▶ [What to do] Show every line from the data below that includes "expansion".

▶ [Data section]
────────────────────────────────────────
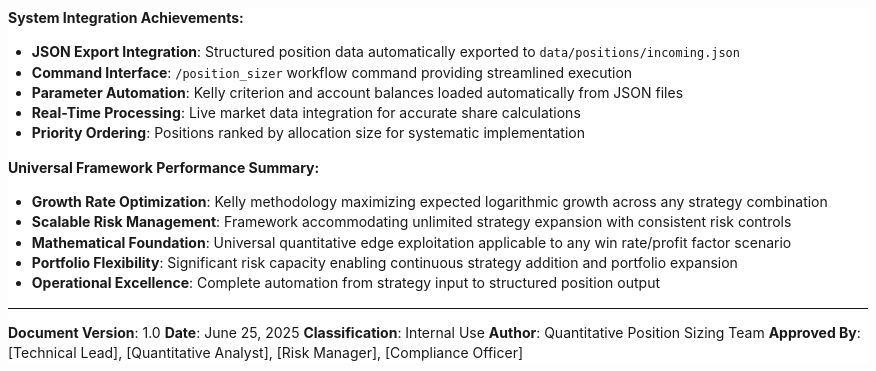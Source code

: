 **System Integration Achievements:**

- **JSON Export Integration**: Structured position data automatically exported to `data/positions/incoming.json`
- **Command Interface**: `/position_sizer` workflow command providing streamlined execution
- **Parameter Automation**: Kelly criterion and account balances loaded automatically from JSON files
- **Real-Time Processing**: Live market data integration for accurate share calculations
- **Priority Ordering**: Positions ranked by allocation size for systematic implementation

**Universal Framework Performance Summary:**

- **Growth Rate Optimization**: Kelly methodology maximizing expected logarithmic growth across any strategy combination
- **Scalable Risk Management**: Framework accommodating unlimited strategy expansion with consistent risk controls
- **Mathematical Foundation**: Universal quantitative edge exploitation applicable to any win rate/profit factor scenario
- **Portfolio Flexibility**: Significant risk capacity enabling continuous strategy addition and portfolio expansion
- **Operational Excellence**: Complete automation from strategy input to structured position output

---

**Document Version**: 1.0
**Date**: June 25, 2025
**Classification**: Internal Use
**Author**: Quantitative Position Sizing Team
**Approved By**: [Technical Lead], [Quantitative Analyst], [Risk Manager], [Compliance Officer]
────────────────────────────────────────
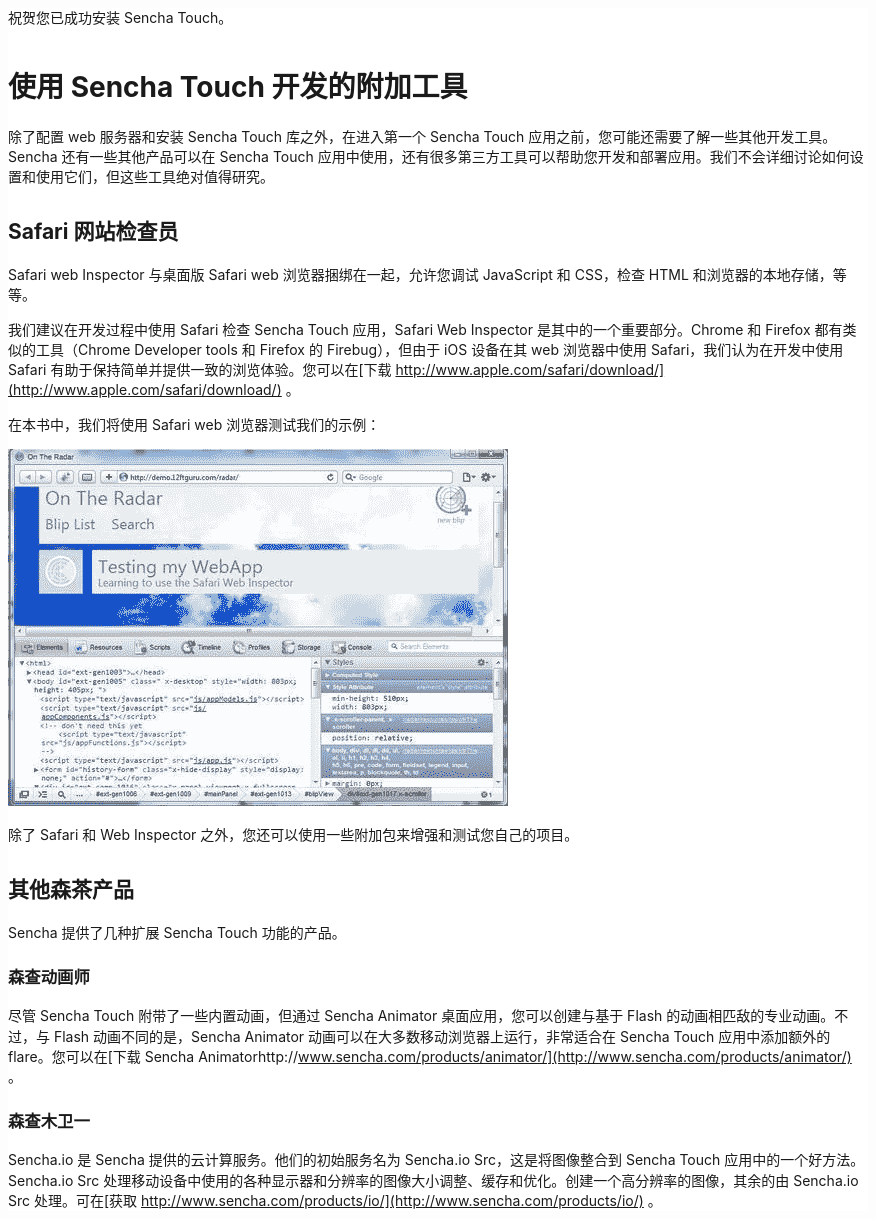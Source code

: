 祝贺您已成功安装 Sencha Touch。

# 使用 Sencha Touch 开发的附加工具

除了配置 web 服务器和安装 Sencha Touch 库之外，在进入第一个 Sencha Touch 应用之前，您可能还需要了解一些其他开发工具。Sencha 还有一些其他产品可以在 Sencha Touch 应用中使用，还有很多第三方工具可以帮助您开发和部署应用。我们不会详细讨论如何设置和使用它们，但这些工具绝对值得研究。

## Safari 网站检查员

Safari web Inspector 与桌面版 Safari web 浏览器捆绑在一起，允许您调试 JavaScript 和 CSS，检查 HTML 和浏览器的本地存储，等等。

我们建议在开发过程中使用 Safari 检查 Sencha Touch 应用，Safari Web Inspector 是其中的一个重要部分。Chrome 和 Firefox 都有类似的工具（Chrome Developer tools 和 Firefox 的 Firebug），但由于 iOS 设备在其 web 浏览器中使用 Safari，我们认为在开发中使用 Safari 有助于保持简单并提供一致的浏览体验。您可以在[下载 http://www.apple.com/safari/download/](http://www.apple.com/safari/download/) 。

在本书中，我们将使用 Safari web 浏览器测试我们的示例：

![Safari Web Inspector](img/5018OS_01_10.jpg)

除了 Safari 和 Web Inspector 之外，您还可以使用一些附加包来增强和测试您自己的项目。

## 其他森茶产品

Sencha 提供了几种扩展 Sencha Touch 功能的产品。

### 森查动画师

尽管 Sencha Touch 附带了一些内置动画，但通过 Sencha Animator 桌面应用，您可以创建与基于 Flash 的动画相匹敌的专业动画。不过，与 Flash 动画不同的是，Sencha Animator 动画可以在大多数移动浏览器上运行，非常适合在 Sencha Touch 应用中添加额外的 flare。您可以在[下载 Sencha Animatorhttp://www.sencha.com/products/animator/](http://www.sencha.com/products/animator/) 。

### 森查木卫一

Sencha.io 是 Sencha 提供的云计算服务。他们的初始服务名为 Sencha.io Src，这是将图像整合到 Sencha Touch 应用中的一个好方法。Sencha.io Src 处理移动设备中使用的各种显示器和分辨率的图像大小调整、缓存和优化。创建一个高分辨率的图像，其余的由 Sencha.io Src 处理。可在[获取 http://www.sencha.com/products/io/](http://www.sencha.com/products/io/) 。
────────────────────────────────────────
▶ [Answer space]
- **Scalable Risk Management**: Framework accommodating unlimited strategy expansion with consistent risk controls
- **Portfolio Flexibility**: Significant risk capacity enabling continuous strategy addition and portfolio expansion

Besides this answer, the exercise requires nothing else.